Workers who make clothing for Chinese e-tailer Shein face excessive overtime amid dangerous conditions in contravention of numerous local labor laws, a new report claims.
Swiss watchdog group Public Eye, which scoped out 17 of the ultra-fast-fashion purveyor’s 1,000 production sites in Guangzhou, found that several of Shein’s suppliers operate out of small, informal and unregulated workshops. At “Shein Village,” a hub in Nancun that churns out clothing almost “exclusively” for Shein, one researcher spotted barred windows, blocked stairways and no emergency exits. “I don’t want to think about what would happen if a fire broke out there,” she said.
Employees Public Eye spoke to described toiling for 11 to 12 hours every day—or 75 hours per week—with only one day off each month. Such a cadence not only flouts Shein’s own code of conduct, which stipulates “reasonable” working hours, but it also violates Chinese labor laws, which limit workweeks to 44 hours and overtime to 36 hours per month. Workers must also have at least one day off every week.

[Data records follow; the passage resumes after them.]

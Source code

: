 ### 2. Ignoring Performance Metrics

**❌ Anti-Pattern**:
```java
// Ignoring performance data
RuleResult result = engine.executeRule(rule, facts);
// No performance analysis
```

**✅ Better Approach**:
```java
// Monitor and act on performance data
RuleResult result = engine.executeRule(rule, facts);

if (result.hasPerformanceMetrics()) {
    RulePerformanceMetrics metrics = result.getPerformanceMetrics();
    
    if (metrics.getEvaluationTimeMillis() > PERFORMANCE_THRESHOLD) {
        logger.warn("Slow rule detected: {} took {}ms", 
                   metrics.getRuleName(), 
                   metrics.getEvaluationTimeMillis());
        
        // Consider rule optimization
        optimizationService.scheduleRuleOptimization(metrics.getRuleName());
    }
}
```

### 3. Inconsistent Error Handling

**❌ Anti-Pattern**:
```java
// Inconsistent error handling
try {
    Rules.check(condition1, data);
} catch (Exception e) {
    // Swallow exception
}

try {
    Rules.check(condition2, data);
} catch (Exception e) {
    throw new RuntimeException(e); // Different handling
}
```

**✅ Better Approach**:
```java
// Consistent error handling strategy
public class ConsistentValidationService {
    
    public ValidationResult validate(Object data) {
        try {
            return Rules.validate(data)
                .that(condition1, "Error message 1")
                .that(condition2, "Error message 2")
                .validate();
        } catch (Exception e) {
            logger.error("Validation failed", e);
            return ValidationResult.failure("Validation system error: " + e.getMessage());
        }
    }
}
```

Public Eye found that most if not all of the workers are “migrants” from other provinces where wages are significantly lower. Many of them want to work these hours, the organization said, because they’re only in Guangzhou for a limited time. Far away from their families, their only responsibility is to earn as much money as possible. “You might find a local in the office of a company, but in the production departments there are only migrant workers,” one researcher said.
Workers said they were paid piece-rate, that is, by item of clothing. The more complicated the garment, the higher the amount they received. One employee said the pay per item was “considerably lower” than in other places where he had worked, but that the quality expectations were “not particularly high,” either. In a “good month,” he can earn up to 10,000 yuan ($1,566), but only one-third of that in a “bad” one, especially since there is no overtime premium. Like other workers Public Eye interviewed, he did not sign an employment contract, which is required by Chinese law.

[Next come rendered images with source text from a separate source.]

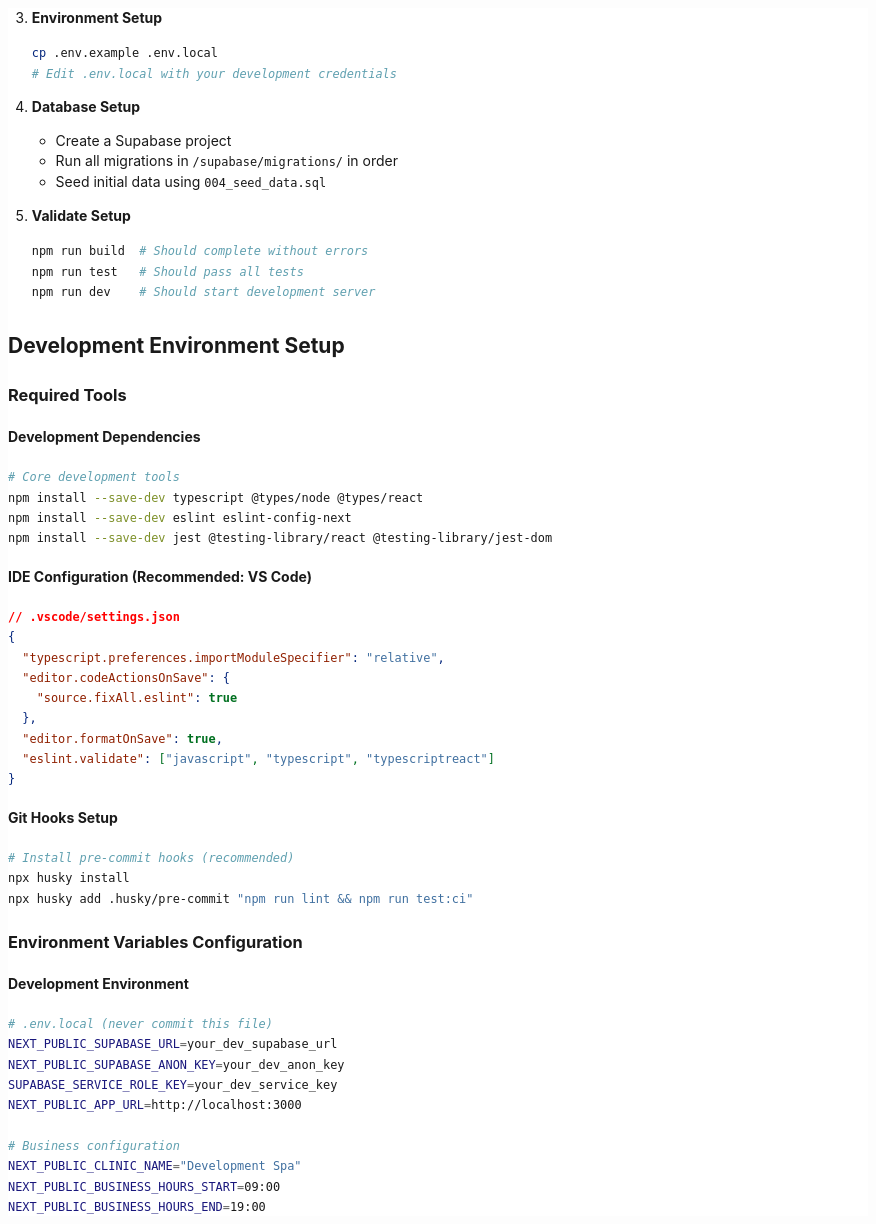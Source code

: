 3. **Environment Setup**
   ```bash
   cp .env.example .env.local
   # Edit .env.local with your development credentials
   ```

4. **Database Setup**
   - Create a Supabase project
   - Run all migrations in `/supabase/migrations/` in order
   - Seed initial data using `004_seed_data.sql`

5. **Validate Setup**
   ```bash
   npm run build  # Should complete without errors
   npm run test   # Should pass all tests
   npm run dev    # Should start development server
   ```

## Development Environment Setup

### Required Tools

#### Development Dependencies
```bash
# Core development tools
npm install --save-dev typescript @types/node @types/react
npm install --save-dev eslint eslint-config-next
npm install --save-dev jest @testing-library/react @testing-library/jest-dom
```

#### IDE Configuration (Recommended: VS Code)
```json
// .vscode/settings.json
{
  "typescript.preferences.importModuleSpecifier": "relative",
  "editor.codeActionsOnSave": {
    "source.fixAll.eslint": true
  },
  "editor.formatOnSave": true,
  "eslint.validate": ["javascript", "typescript", "typescriptreact"]
}
```

#### Git Hooks Setup
```bash
# Install pre-commit hooks (recommended)
npx husky install
npx husky add .husky/pre-commit "npm run lint && npm run test:ci"
```

### Environment Variables Configuration

#### Development Environment
```bash
# .env.local (never commit this file)
NEXT_PUBLIC_SUPABASE_URL=your_dev_supabase_url
NEXT_PUBLIC_SUPABASE_ANON_KEY=your_dev_anon_key
SUPABASE_SERVICE_ROLE_KEY=your_dev_service_key
NEXT_PUBLIC_APP_URL=http://localhost:3000

# Business configuration
NEXT_PUBLIC_CLINIC_NAME="Development Spa"
NEXT_PUBLIC_BUSINESS_HOURS_START=09:00
NEXT_PUBLIC_BUSINESS_HOURS_END=19:00
```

Shein’s meteoric rise has caught many people by surprise. Beloved by Gen Z for its $19 dresses and $25 shoes, which are aggressively marketed through social media, TikTok’s buzziest brand commands a 28 percent share of the American fast-fashion market, more than H&M and Zara. Shein’s rapid ascendancy has been attributed to a number of factors, including production turnarounds of as little as one week, compared with Zara’s three to four. It‘s said to pump out thousands of new products every day, lean in on “dark patterns” to entice consumers to keep spending and benefit from “tax perks” that allow it to undercut its rivals. The company has also been accused of nicking designs from designers both large and small.
In an industry that is feeling increasing pressure to be transparent, however, Shein’s opacity has not gone uncriticized. Despite reportedly raking in nearly $10 billion in 2020 alone, America’s most downloaded shopping app has so far failed to make public disclosures about working conditions along its supply chain as legally required by the United Kingdom. Neither does Shein delve into specifics or provide third-party evidence for claims made in a website disclosure required by the California Transparency in Supply Chains Act of 2010. Though Shein notes on its website that it invests “substantial efforts and resources” in its audit system, none of the employees Public Eye spoke to were aware of any audits having taken place.

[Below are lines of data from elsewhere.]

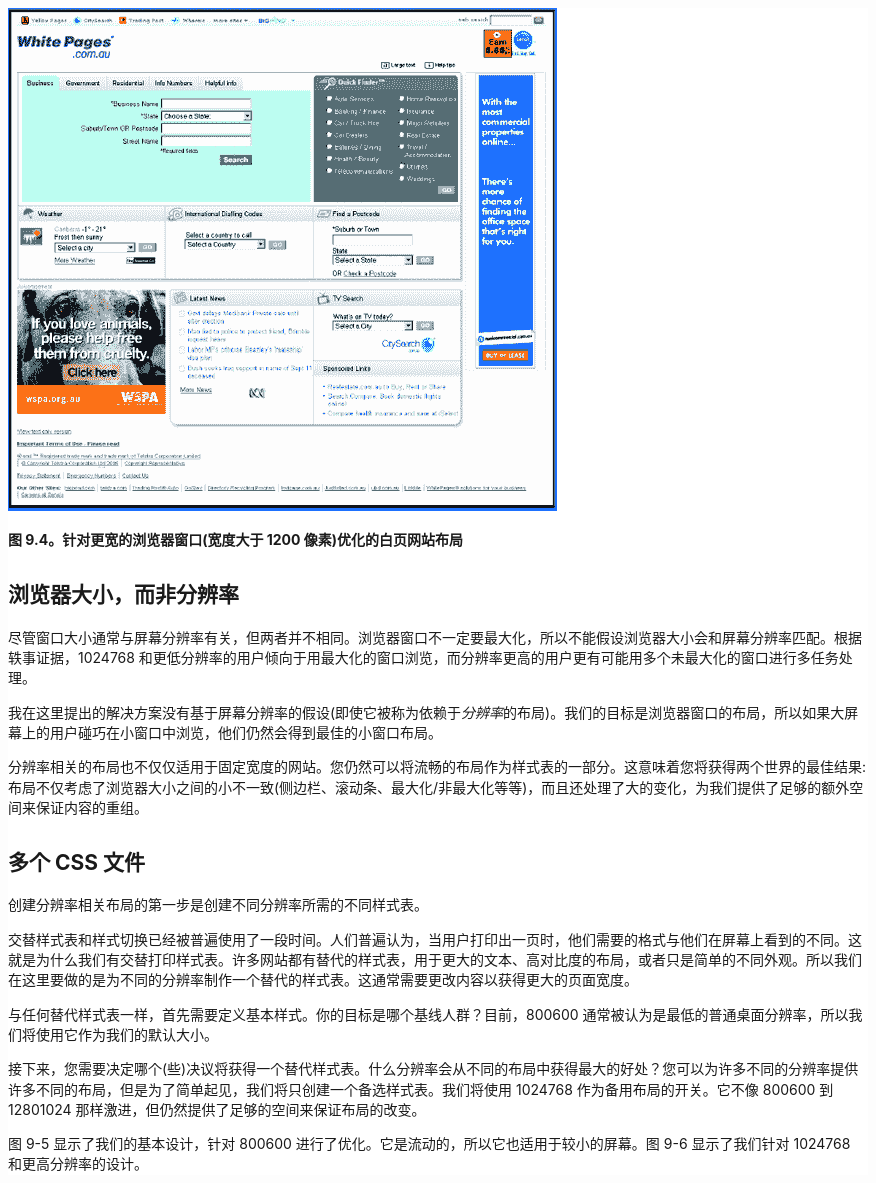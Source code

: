![The White Pages website layout optimized for wider browser windows (greater than 1200px wide)](img/0904.png)

**图 9.4。针对更宽的浏览器窗口(宽度大于 1200 像素)优化的白页网站布局**

## 浏览器大小，而非分辨率

尽管窗口大小通常与屏幕分辨率有关，但两者并不相同。浏览器窗口不一定要最大化，所以不能假设浏览器大小会和屏幕分辨率匹配。根据轶事证据，1024768 和更低分辨率的用户倾向于用最大化的窗口浏览，而分辨率更高的用户更有可能用多个未最大化的窗口进行多任务处理。

我在这里提出的解决方案没有基于屏幕分辨率的假设(即使它被称为依赖于*分辨率*的布局)。我们的目标是浏览器窗口的布局，所以如果大屏幕上的用户碰巧在小窗口中浏览，他们仍然会得到最佳的小窗口布局。

分辨率相关的布局也不仅仅适用于固定宽度的网站。您仍然可以将流畅的布局作为样式表的一部分。这意味着您将获得两个世界的最佳结果:布局不仅考虑了浏览器大小之间的小不一致(侧边栏、滚动条、最大化/非最大化等等)，而且还处理了大的变化，为我们提供了足够的额外空间来保证内容的重组。

## 多个 CSS 文件

创建分辨率相关布局的第一步是创建不同分辨率所需的不同样式表。

交替样式表和样式切换已经被普遍使用了一段时间。人们普遍认为，当用户打印出一页时，他们需要的格式与他们在屏幕上看到的不同。这就是为什么我们有交替打印样式表。许多网站都有替代的样式表，用于更大的文本、高对比度的布局，或者只是简单的不同外观。所以我们在这里要做的是为不同的分辨率制作一个替代的样式表。这通常需要更改内容以获得更大的页面宽度。

与任何替代样式表一样，首先需要定义基本样式。你的目标是哪个基线人群？目前，800600 通常被认为是最低的普通桌面分辨率，所以我们将使用它作为我们的默认大小。

接下来，您需要决定哪个(些)决议将获得一个替代样式表。什么分辨率会从不同的布局中获得最大的好处？您可以为许多不同的分辨率提供许多不同的布局，但是为了简单起见，我们将只创建一个备选样式表。我们将使用 1024768 作为备用布局的开关。它不像 800600 到 12801024 那样激进，但仍然提供了足够的空间来保证布局的改变。

图 9-5 显示了我们的基本设计，针对 800600 进行了优化。它是流动的，所以它也适用于较小的屏幕。图 9-6 显示了我们针对 1024768 和更高分辨率的设计。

“Shein’s business model is set up to control as much of the value chain as possible, while taking on as little responsibility as possible,” Public Eye said. ”Through its combination of a cutting-edge online strategy and archaic working hours, the Chinese newcomer is perfecting the fast-fashion industry in a particularly insidious manner. In doing so, it is taking the sector’s tradition of shunning responsibility to another level.”
A Shein spokesperson told Sourcing Journal that the company “takes all supply chain matters seriously” and has requested more information from Public Eye.
“In the meanwhile, we have launched our own investigation,” the spokesperson said. “We have a strict supplier code of conduct which includes stringent health and safety policies and is in compliance with local laws. If non-compliance is identified we will take immediate action.”
Public Eye said the only means of tackling responsibility laggards is to mandate a “requirement of transparency” in relation to supply chains, as well as introduce “political guidelines” on corporate responsibility. “It is up to the Swiss Federal Council and industry associations to act to this end,” it added.